Casi simbólicamente, en Pamplona se pasaba del malo etarra al nuevo malo oficial: el macho ibérico. Del terrorismo antiguo al nievo: la violencia de género. Es más, los del entorno de los primeros ayudaban, con su nueva sensibilidad, a detectarlos.

Recuerdo el caso con asombro. Las opiniones, la casi total unanimidad. Creo que el espectáculo me sumió en un estado de estupefacción que se fue agriando hasta formar otra capita más de misantropía.  

El tratamiento del juicio en los medios fue espeluznante, se machacó al juez discrepante (también los y las que hoy dicen defender al poder judicial) y hubo un momento, ya de soltar pedorretas de enloquecimiento como Millán Salcedo, cuando el «sólo sí es sí» empezó a debatirse en los periódicos, por supuesto con toda solemnidad; se estudiaba una nueva forma de acercamiento o de regulación del acceso carnal.

Fue el inicio de una locura que no ha dado nada a la mujer, salvo a las colocadas y a las trepas. Hubo mujeres en esos años que cayeron profesionalmente por no subirse al tren que partía hacia el absurdo. Mujeres no necesariamente de derechas. Es gracioso cuando se preguntan de dónde salió el Sanchismo. Pues hombre, para empezar, de estados ‘morales’ colectivos como el caso de La Manada.

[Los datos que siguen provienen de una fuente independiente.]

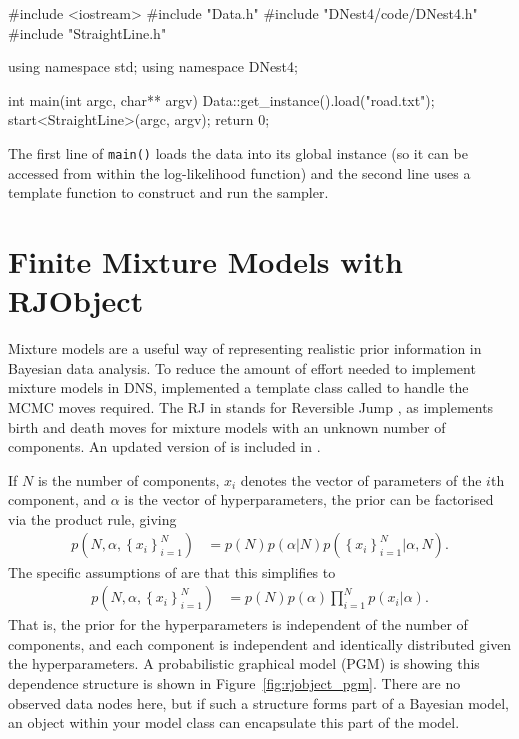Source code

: \documentclass[article]{jss}
\begin{document}
\begin{CodeChunk}
\begin{CodeInput}
#include <iostream>
#include "Data.h"
#include "DNest4/code/DNest4.h"
#include "StraightLine.h"

using namespace std;
using namespace DNest4;

int main(int argc, char** argv)
{
    Data::get_instance().load("road.txt");
    start<StraightLine>(argc, argv);
    return 0;
}
\end{CodeInput}
\end{CodeChunk}


The first line of {\tt main()} loads the data into its global instance
(so it can be accessed from within the log-likelihood function)
and the second line uses a  template function to construct
and run the sampler.

\section{Finite Mixture Models with RJObject}
Mixture models are a useful way of representing realistic prior information
in Bayesian data analysis. To reduce the amount of effort needed to
implement mixture models in DNS, \citet{rjobject} implemented
a template class called  to handle the MCMC moves
required. The RJ in  stands for Reversible Jump \citep{green}, as
 implements birth and death moves for mixture
models with an unknown number of components. An updated version of
 is included in .

If $N$ is the number of components, $x_i$ denotes the vector of parameters
of the $i$th component, and $\alpha$ is the vector of hyperparameters, the prior
can be factorised via the product rule, giving
\begin{align}
p\left(N, \alpha, \left\{x_i\right\}_{i=1}^N\right)
&= p(N)p(\alpha | N)p\left(\left\{x_i\right\}_{i=1}^N | \alpha, N\right).
\end{align}
The specific assumptions of  are that this simplifies to
\begin{align}
p\left(N, \alpha, \left\{x_i\right\}_{i=1}^N\right)
&= p(N)p(\alpha)
\prod_{i=1}^N
p\left(x_i | \alpha\right).\label{eqn:rjobject}
\end{align}
That is, the prior for the hyperparameters is independent of the number of
components, and each component is independent and identically
distributed given the hyperparameters.
A probabilistic graphical model (PGM) is showing this dependence
structure is shown in Figure~\ref{fig:rjobject_pgm}. There are no observed
data nodes here, but if such a structure forms part of a
Bayesian model, an  object within your model class
can encapsulate this part of the model.
\end{document}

La cantidad de dinero que se metió en El Movimiento fue mareante. Creo, y hablo de memoria, que no hubo lugar en el mundo con semejante despliegue. El nivel de defensa o apoyo a una minoría que significó el nuevo feminismo en la España de hace una década (la minoría era la mujer) solo tuvo parangón en el mundo con la defensa en Israel de los judíos (otra minoría, pero con un holocausto encima).

La regulación del consentimiento no solo fue una complicación jurídica de pobres resultados. Con el tiempo pareció simplemente una satisfacción, otra más, a la mujer española. Luego supimos que las mujeres consumían más porno con violencia hacia la mujer que los hombres y que 50 sombras de Grey era el libro más comprado de la década… El deseo femenino, y eso lo intentó contar alguna vez una de las Serra, se alimenta de la fantasía de la humillación y la violación.

Además de dar herramientas nuevas de poder al mayor caladero de votantes, de crear otra frontera de legitimidad en el nuevo consenso y de capitalizar políticamente una violencia tan antigua como el hombre, o más bien anterior, la sensación es que el legislador se puso a indagar en el deseo femenino. ¿Cuántos de esos debates no eran una gran fantasía sexual de la mujer española? Legislador, legisle contra nosotras; revele nuestro oscuro deseo (que todo hombre es un potencial violador) y protéjanos de ello. O mejor: denos el poder absoluto en todas las relaciones salvo en las que no deseamos tenerlo. Ese feminismo que problematizaba al varón (el antiguo feminismo ya había conseguido el objetivo de no plancharle las camisas) no protestó cuando entraron millones de nuevos hombres.

A partir de entonces no dejó de aumentar la violencia sexual hacia la mujer. La versión oficial es que fue por la concienciación ministerial. De las violaciones y salvajadas de otras manadas no se supo más.  

Diez años pasan muy rápido. Ha sido un suspiro. Supongo que en la cárcel la cosa va más despacio.